What isn’t as obvious is the fact that the reasoning underlying the decision would cut in the exact opposite direction of those parties’ normal rooting interests if it had been rendered on any other topic but abortion.
The underlying case in the Hellerstedt decision involves the Texas Legislature’s attempt to force abortion providers to have both hospital admitting privileges and the clinics they operate from meet the standard of an ambulatory surgical center. Without a doubt, these are both laudable goals. However, they are also without a doubt a very steep regulatory burden for potential abortion providers to meet. So steep in fact that the vast, vast majority of the abortion clinics in Texas couldn’t meet those standards and would have been forced to shut down. Hence, the lawsuit.
This situation is a fine example of Texas attempting to skin a cat by other means. Texas lawmakers know that they can’t ban abortion directly – the Supreme Court ruled that there is a right to it, and such a law would be struck down on Constitutional grounds within seconds of Governor Abbot’s pen touching the paper – so the Legislature did the next best thing by attempting to regulate the industry out of existence. This, they thought they would accomplish through a Trojan Horse; crafting legislation offering a “solution” to a problem which simply didn’t exist to any meaningful degree but whose real aim was to substantially damage the industry surrounding the underlying practice and therefore effecting a ban.

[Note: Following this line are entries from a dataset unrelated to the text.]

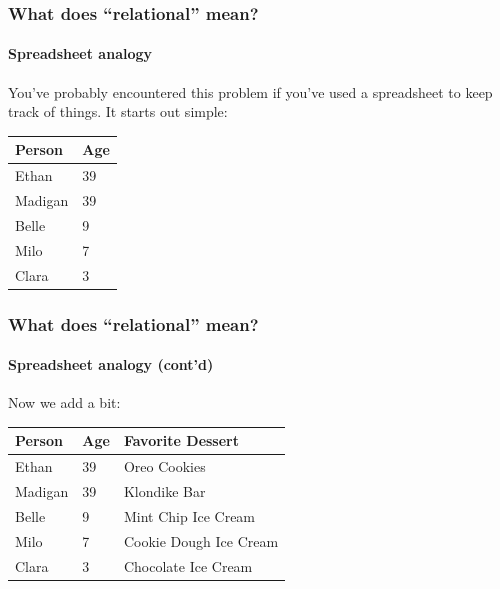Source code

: \documentclass[aspectratio=169]{beamer}
\begin{document}
\begin{frame}
  \frametitle{What does ``relational'' mean?}
  \framesubtitle{Spreadsheet analogy}

  You've probably encountered this problem if you've used a spreadsheet to
  keep track of things. It starts out simple:

  \begin{table}[]
    \begin{tabular}{@{}ll@{}}
      \toprule
      Person  & Age \\ \midrule
      Ethan   & 39  \\
      Madigan & 39  \\
      Belle   & 9   \\
      Milo    & 7   \\
      Clara   & 3   \\ \bottomrule
    \end{tabular}
  \end{table}
\end{frame}

\begin{frame}
  \frametitle{What does ``relational'' mean?}
  \framesubtitle{Spreadsheet analogy (cont'd)}

  Now we add a bit:

  \begin{table}[]
    \begin{tabular}{@{}lll@{}}
      \toprule
      Person  & Age & Favorite Dessert       \\ \midrule
      Ethan   & 39  & Oreo Cookies           \\
      Madigan & 39  & Klondike Bar           \\
      Belle   & 9   & Mint Chip Ice Cream    \\
      Milo    & 7   & Cookie Dough Ice Cream \\
      Clara   & 3   & Chocolate Ice Cream    \\ \bottomrule
    \end{tabular}
  \end{table}
\end{frame}
\end{document}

(The number of abortions resulting in complications requiring hospitalization is not negligible, but the number of deaths of woman reported in Texas due to the practice is zero. Even Operation Rescue couldn’t cite a specific case where a woman who had sought an abortion in Texas had died due to complications.)
The point of this article isn’t to discuss the appropriateness of abortion as much as it is to discuss the appropriateness of the Supreme Court’s rationale and its remedy to the situation. To wit, the Court struck down Texas House Bill 2 on the grounds that the regulations that it sought to impose were both excessive and represented an undue burden. Although I might disagree with the Justices about the underlying subject matter, I couldn’t agree with them more on the substance of the case. This is a fine example of State government overreach when it comes to the rights of the citizenry, and whether we agree with this particular expression of it or not, there is at least a measure of intellectual consistency within this decision given the Court’s position.
The costs that these regulations would have imposed in comparison to the relative benefits are also far out of proportion. That’s the hallmark of bad law.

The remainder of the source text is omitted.